Print, in exact form, the lines below from the one containing "-> Authorization Request without PKCE." through the one containing "with PKCE (POST)", and omit all others.

[Start of section]

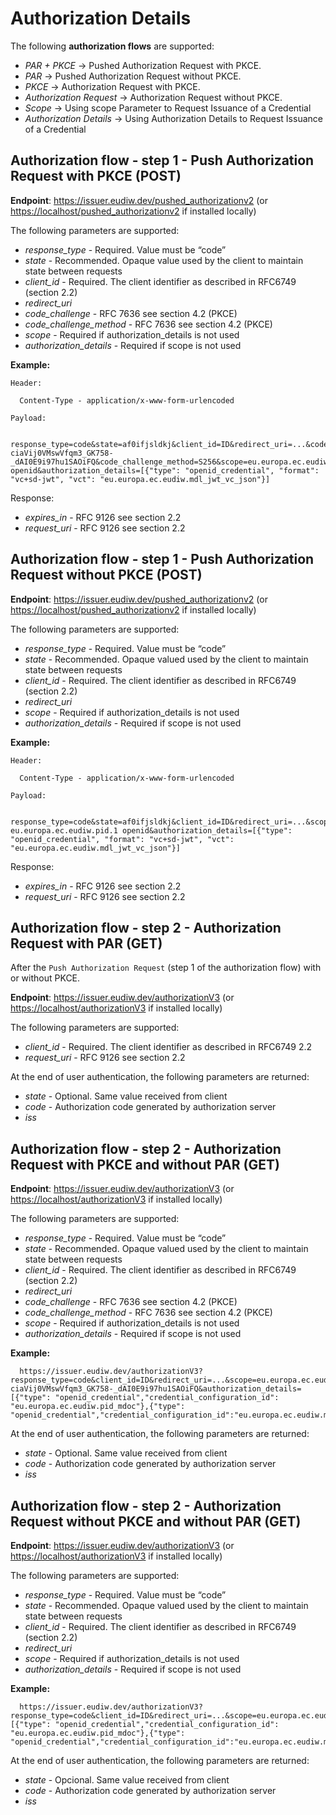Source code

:# Authorization Details

The following **authorization flows** are supported:

+ *PAR + PKCE* -> Pushed Authorization Request with PKCE.
+ *PAR* -> Pushed Authorization Request without PKCE.
+ *PKCE* -> Authorization Request with PKCE.
+ *Authorization Request* -> Authorization Request without PKCE.
+ *Scope* -> Using scope Parameter to Request Issuance of a Credential
+ *Authorization Details* -> Using Authorization Details to Request Issuance of a Credential

## Authorization flow - step 1 - Push Authorization Request with PKCE (POST)

**Endpoint**: <https://issuer.eudiw.dev/pushed_authorizationv2> (or <https://localhost/pushed_authorizationv2> if installed locally)

The following parameters are supported:

+ *response_type* - Required. Value must be “code”
+ *state* - Recommended. Opaque value used by the client to maintain state between requests
+ *client_id* - Required. The client identifier as described in RFC6749 (section 2.2)
+ *redirect_uri*
+ *code_challenge* - RFC 7636  see section 4.2 (PKCE)
+ *code_challenge_method* - RFC 7636  see section 4.2 (PKCE)
+ *scope* - Required if authorization_details is not used
+ *authorization_details* - Required if scope is not used

**Example:**

    Header:
  
      Content-Type - application/x-www-form-urlencoded

    Payload:
  
      response_type=code&state=af0ifjsldkj&client_id=ID&redirect_uri=...&code_challenge=-ciaVij0VMswVfqm3_GK758-_dAI0E9i97hu1SAOiFQ&code_challenge_method=S256&scope=eu.europa.ec.eudiw.pid.1 openid&authorization_details=[{"type": "openid_credential", "format": "vc+sd-jwt", "vct": "eu.europa.ec.eudiw.mdl_jwt_vc_json"}]


Response:

+ *expires_in* - RFC 9126 see section 2.2
+ *request_uri* - RFC 9126 see section 2.2




## Authorization flow - step 1 - Push Authorization Request without PKCE (POST)

**Endpoint**: <https://issuer.eudiw.dev/pushed_authorizationv2> (or <https://localhost/pushed_authorizationv2> if installed locally)

The following parameters are supported:

+ *response_type* - Required. Value must be “code”
+ *state* - Recommended. Opaque valued used by the client to maintain state between requests
+ *client_id* - Required. The client identifier as described in RFC6749 (section 2.2)
+ *redirect_uri*
+ *scope* - Required if authorization_details is not used
+ *authorization_details* - Required if scope is not used

**Example:**

    Header:
  
      Content-Type - application/x-www-form-urlencoded

    Payload:
  
      response_type=code&state=af0ifjsldkj&client_id=ID&redirect_uri=...&scope= eu.europa.ec.eudiw.pid.1 openid&authorization_details=[{"type": "openid_credential", "format": "vc+sd-jwt", "vct": "eu.europa.ec.eudiw.mdl_jwt_vc_json"}]


Response:

+ *expires_in* - RFC 9126 see section 2.2
+ *request_uri* - RFC 9126 see section 2.2

## Authorization flow - step 2 - Authorization Request with PAR (GET)

After the `Push Authorization Request` (step 1 of the authorization flow) with or without PKCE.

**Endpoint**: <https://issuer.eudiw.dev/authorizationV3> (or <https://localhost/authorizationV3> if installed locally)


The following parameters are supported:

+ *client_id* - Required. The client identifier as described in RFC6749 2.2
+ *request_uri* - RFC 9126 see section 2.2

At the end of user authentication, the following parameters are returned:

+ *state* - Optional. Same value received from client
+ *code* - Authorization code generated by authorization server 
+ *iss*


## Authorization flow - step 2 - Authorization Request with PKCE and without PAR (GET)

**Endpoint**: <https://issuer.eudiw.dev/authorizationV3> (or <https://localhost/authorizationV3> if installed locally)

The following parameters are supported:

+ *response_type* - Required. Value must be “code”
+ *state* - Recommended. Opaque valued used by the client to maintain state between requests
+ *client_id* - Required. The client identifier as described in RFC6749 (section 2.2)
+ *redirect_uri*
+ *code_challenge* - RFC 7636  see section 4.2 (PKCE)
+ *code_challenge_method* - RFC 7636  see section 4.2 (PKCE)
+ *scope* - Required if authorization_details is not used
+ *authorization_details* - Required if scope is not used

**Example:**
  
      https://issuer.eudiw.dev/authorizationV3?response_type=code&client_id=ID&redirect_uri=...&scope=eu.europa.ec.eudiw.pid.1&code_challenge_method=S256&code_challenge=-ciaVij0VMswVfqm3_GK758-_dAI0E9i97hu1SAOiFQ&authorization_details=[{"type": "openid_credential","credential_configuration_id": "eu.europa.ec.eudiw.pid_mdoc"},{"type": "openid_credential","credential_configuration_id":"eu.europa.ec.eudiw.mdl_mdoc"}]

At the end of user authentication, the following parameters are returned:

+ *state* - Optional. Same value received from client
+ *code* - Authorization code generated by authorization server 
+ *iss*

  
## Authorization flow - step 2 - Authorization Request without PKCE and without PAR (GET)

**Endpoint**: <https://issuer.eudiw.dev/authorizationV3> (or <https://localhost/authorizationV3> if installed locally)

The following parameters are supported:

+ *response_type* - Required. Value must be “code”
+ *state* - Recommended. Opaque valued used by the client to maintain state between requests
+ *client_id* - Required. The client identifier as described in RFC6749 (section 2.2)
+ *redirect_uri*
+ *scope* - Required if authorization_details is not used
+ *authorization_details* - Required if scope is not used

**Example:**
  
      https://issuer.eudiw.dev/authorizationV3?response_type=code&client_id=ID&redirect_uri=...&scope=eu.europa.ec.eudiw.pid.1&authorization_details=[{"type": "openid_credential","credential_configuration_id": "eu.europa.ec.eudiw.pid_mdoc"},{"type": "openid_credential","credential_configuration_id":"eu.europa.ec.eudiw.mdl_mdoc"}]

At the end of user authentication, the following parameters are returned:

+ *state* - Opcional. Same value received from client
+ *code* - Authorization code generated by authorization server 
+ *iss*

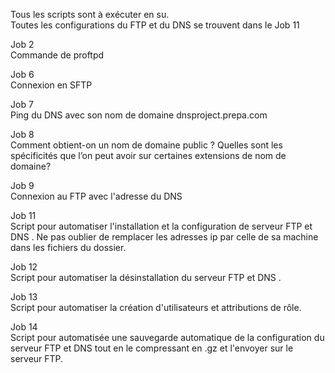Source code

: Tous les scripts sont à exécuter en su.   
Toutes les configurations du FTP et du DNS se trouvent dans le Job 11

Job 2  
Commande de proftpd

Job 6   
Connexion en SFTP

Job 7   
Ping du DNS avec son nom de domaine dnsproject.prepa.com

Job 8  
Comment obtient-on un nom de domaine public ? Quelles sont les spécificités que l’on peut avoir sur certaines extensions de nom de domaine?  

Job 9  
Connexion au FTP avec l'adresse du DNS

Job 11    
Script pour automatiser l'installation et la configuration de serveur FTP et DNS .
Ne pas oublier de remplacer les adresses ip par celle de sa machine dans les fichiers du dossier.

Job 12    
Script pour automatiser la désinstallation du serveur FTP et DNS .


Job 13  
Script pour automatiser la création d'utilisateurs et attributions de rôle.


Job 14   
Script pour automatisée une sauvegarde automatique de la configuration du serveur FTP et DNS tout en le compressant en .gz et l'envoyer sur le serveur FTP.
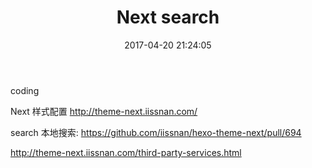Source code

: ﻿---
title: Next search
date: 2017-04-20 21:24:05
categories: "Hexo"
tags: [Hexo,Next]
description:  #描述
---

coding

<!--more-->

Next 样式配置
http://theme-next.iissnan.com/

search 本地搜索:
https://github.com/iissnan/hexo-theme-next/pull/694

http://theme-next.iissnan.com/third-party-services.html
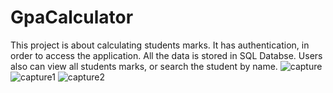 # GpaCalculator

This project is about calculating students marks. It has authentication, in order to access the application. All the data is stored in 
SQL Databse. Users also can view all students marks, or search the student by name.
![capture](https://user-images.githubusercontent.com/28334067/49229322-392e3980-f428-11e8-83ef-35411de33fb5.PNG)
![capture1](https://user-images.githubusercontent.com/28334067/49229845-58799680-f429-11e8-9e11-7957d1ec5ac8.PNG)
![capture2](https://user-images.githubusercontent.com/28334067/49229857-5dd6e100-f429-11e8-8a1e-4701643e80fa.PNG)
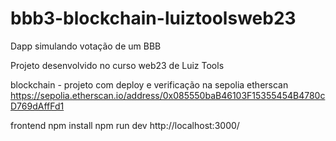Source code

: # bbb3-blockchain-luiztoolsweb23
Dapp simulando votação de um BBB

Projeto desenvolvido no curso web23 de Luiz Tools

blockchain - projeto com deploy e verificação na sepolia etherscan
https://sepolia.etherscan.io/address/0x085550baB46103F15355454B4780cD769dAffFd1

frontend
npm install
npm run dev
http://localhost:3000/
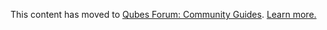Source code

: This content has moved to [Qubes Forum: Community Guides](https://forum.qubes-os.org/t/wireguard/19082). [Learn more.](https://forum.qubes-os.org/t/announcement-qubes-community-project-has-been-migrated-to-the-forum/20367/)
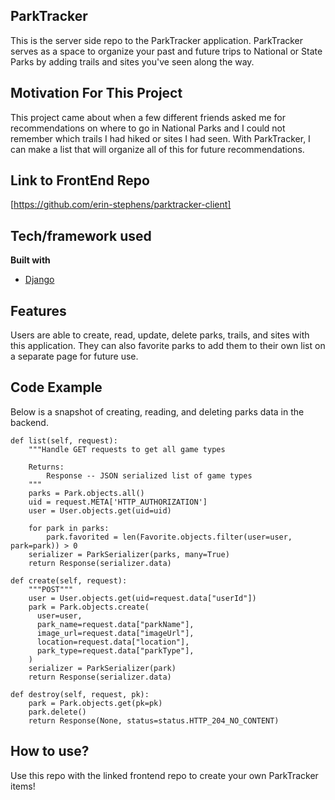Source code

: ## ParkTracker
This is the server side repo to the ParkTracker application. ParkTracker serves as a space to organize your past and future trips to National or State Parks by adding trails and sites you've seen along the way.

## Motivation For This Project
This project came about when a few different friends asked me for recommendations on where to go in National Parks and I could not remember which trails I had hiked or sites I had seen. With ParkTracker, I can make a list that will organize all of this for future recommendations. 
 
## Link to FrontEnd Repo
[https://github.com/erin-stephens/parktracker-client]

## Tech/framework used

<b>Built with</b>
- [Django]([https://www.djangoproject.com/])

## Features
Users are able to create, read, update, delete parks, trails, and sites with this application. They can also favorite parks to add them to their own list on a separate page for future use. 

## Code Example
Below is a snapshot of creating, reading, and deleting parks data in the backend.

    def list(self, request):
        """Handle GET requests to get all game types

        Returns:
            Response -- JSON serialized list of game types
        """
        parks = Park.objects.all()
        uid = request.META['HTTP_AUTHORIZATION']
        user = User.objects.get(uid=uid)
        
        for park in parks:
            park.favorited = len(Favorite.objects.filter(user=user, park=park)) > 0
        serializer = ParkSerializer(parks, many=True)
        return Response(serializer.data)
      
    def create(self, request):
        """POST"""
        user = User.objects.get(uid=request.data["userId"])
        park = Park.objects.create(
          user=user,
          park_name=request.data["parkName"],
          image_url=request.data["imageUrl"],
          location=request.data["location"],
          park_type=request.data["parkType"],
        )
        serializer = ParkSerializer(park)
        return Response(serializer.data)
    
    def destroy(self, request, pk):
        park = Park.objects.get(pk=pk)
        park.delete()
        return Response(None, status=status.HTTP_204_NO_CONTENT)

## How to use?
Use this repo with the linked frontend repo to create your own ParkTracker items! 
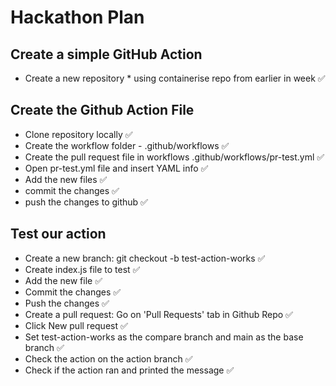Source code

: # Hackathon Plan

## Create a simple GitHub Action
- Create a new repository * using containerise repo from earlier in week ✅

## Create the Github Action File
- Clone repository locally ✅
- Create the workflow folder - .github/workflows ✅
- Create the pull request file in workflows .github/workflows/pr-test.yml ✅
- Open pr-test.yml file and insert YAML info ✅
- Add the new files ✅
- commit the changes ✅
- push the changes to github ✅

## Test our action
- Create a new branch: git checkout -b test-action-works ✅
- Create index.js file to test ✅
- Add the new file ✅
- Commit the changes ✅
- Push the changes ✅
- Create a pull request: Go on 'Pull Requests' tab in Github Repo ✅
- Click New pull request ✅
- Set test-action-works as the compare branch and main as the base branch ✅
- Check the action on the action branch ✅
- Check if the action ran and printed the message ✅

[End of section]

**Response:**
+ *Authorization Request* -> Authorization Request without PKCE.
+ *Scope* -> Using scope Parameter to Request Issuance of a Credential
+ *Authorization Details* -> Using Authorization Details to Request Issuance of a Credential

## Authorization flow - step 1 - Push Authorization Request with PKCE (POST)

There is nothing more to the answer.